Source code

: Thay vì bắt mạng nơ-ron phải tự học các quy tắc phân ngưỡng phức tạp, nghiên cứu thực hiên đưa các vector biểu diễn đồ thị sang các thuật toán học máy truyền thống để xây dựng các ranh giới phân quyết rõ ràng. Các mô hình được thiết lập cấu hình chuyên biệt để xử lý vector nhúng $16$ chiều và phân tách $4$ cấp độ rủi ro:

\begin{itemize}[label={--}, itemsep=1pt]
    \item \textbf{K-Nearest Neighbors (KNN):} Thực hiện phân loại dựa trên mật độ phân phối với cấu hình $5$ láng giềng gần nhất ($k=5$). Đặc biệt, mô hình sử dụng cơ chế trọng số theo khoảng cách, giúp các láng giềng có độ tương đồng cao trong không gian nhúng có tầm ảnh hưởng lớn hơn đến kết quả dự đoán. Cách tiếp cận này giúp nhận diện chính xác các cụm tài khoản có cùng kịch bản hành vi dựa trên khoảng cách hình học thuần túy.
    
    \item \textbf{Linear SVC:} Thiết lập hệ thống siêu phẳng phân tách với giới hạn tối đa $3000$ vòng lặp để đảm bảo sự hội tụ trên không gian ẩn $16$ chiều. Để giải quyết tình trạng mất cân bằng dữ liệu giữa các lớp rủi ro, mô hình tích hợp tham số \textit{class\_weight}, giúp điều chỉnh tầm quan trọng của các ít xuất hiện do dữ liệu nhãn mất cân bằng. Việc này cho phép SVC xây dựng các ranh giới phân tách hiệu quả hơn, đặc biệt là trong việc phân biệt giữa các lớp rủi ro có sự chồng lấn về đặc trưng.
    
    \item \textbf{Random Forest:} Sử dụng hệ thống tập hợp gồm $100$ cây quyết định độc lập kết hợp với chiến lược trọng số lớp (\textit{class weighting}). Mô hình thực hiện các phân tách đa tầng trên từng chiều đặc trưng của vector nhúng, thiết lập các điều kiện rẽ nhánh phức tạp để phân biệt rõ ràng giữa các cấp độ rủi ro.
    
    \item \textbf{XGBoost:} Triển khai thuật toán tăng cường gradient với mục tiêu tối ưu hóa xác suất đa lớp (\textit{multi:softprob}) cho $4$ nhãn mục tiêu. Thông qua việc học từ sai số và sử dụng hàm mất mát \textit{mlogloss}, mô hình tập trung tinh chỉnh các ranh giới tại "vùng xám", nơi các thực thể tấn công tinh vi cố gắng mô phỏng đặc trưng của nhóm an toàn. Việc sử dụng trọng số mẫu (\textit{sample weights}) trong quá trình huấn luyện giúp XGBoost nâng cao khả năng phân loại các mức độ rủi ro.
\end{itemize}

Assignment | Output the material above in full. Change nothing.

Exercise solution |
Source code

: Thay vì bắt mạng nơ-ron phải tự học các quy tắc phân ngưỡng phức tạp, nghiên cứu thực hiên đưa các vector biểu diễn đồ thị sang các thuật toán học máy truyền thống để xây dựng các ranh giới phân quyết rõ ràng. Các mô hình được thiết lập cấu hình chuyên biệt để xử lý vector nhúng $16$ chiều và phân tách $4$ cấp độ rủi ro:

\begin{itemize}[label={--}, itemsep=1pt]
    \item \textbf{K-Nearest Neighbors (KNN):} Thực hiện phân loại dựa trên mật độ phân phối với cấu hình $5$ láng giềng gần nhất ($k=5$). Đặc biệt, mô hình sử dụng cơ chế trọng số theo khoảng cách, giúp các láng giềng có độ tương đồng cao trong không gian nhúng có tầm ảnh hưởng lớn hơn đến kết quả dự đoán. Cách tiếp cận này giúp nhận diện chính xác các cụm tài khoản có cùng kịch bản hành vi dựa trên khoảng cách hình học thuần túy.
    
    \item \textbf{Linear SVC:} Thiết lập hệ thống siêu phẳng phân tách với giới hạn tối đa $3000$ vòng lặp để đảm bảo sự hội tụ trên không gian ẩn $16$ chiều. Để giải quyết tình trạng mất cân bằng dữ liệu giữa các lớp rủi ro, mô hình tích hợp tham số \textit{class\_weight}, giúp điều chỉnh tầm quan trọng của các ít xuất hiện do dữ liệu nhãn mất cân bằng. Việc này cho phép SVC xây dựng các ranh giới phân tách hiệu quả hơn, đặc biệt là trong việc phân biệt giữa các lớp rủi ro có sự chồng lấn về đặc trưng.
    
    \item \textbf{Random Forest:} Sử dụng hệ thống tập hợp gồm $100$ cây quyết định độc lập kết hợp với chiến lược trọng số lớp (\textit{class weighting}). Mô hình thực hiện các phân tách đa tầng trên từng chiều đặc trưng của vector nhúng, thiết lập các điều kiện rẽ nhánh phức tạp để phân biệt rõ ràng giữa các cấp độ rủi ro.
    
    \item \textbf{XGBoost:} Triển khai thuật toán tăng cường gradient với mục tiêu tối ưu hóa xác suất đa lớp (\textit{multi:softprob}) cho $4$ nhãn mục tiêu. Thông qua việc học từ sai số và sử dụng hàm mất mát \textit{mlogloss}, mô hình tập trung tinh chỉnh các ranh giới tại "vùng xám", nơi các thực thể tấn công tinh vi cố gắng mô phỏng đặc trưng của nhóm an toàn. Việc sử dụng trọng số mẫu (\textit{sample weights}) trong quá trình huấn luyện giúp XGBoost nâng cao khả năng phân loại các mức độ rủi ro.
\end{itemize}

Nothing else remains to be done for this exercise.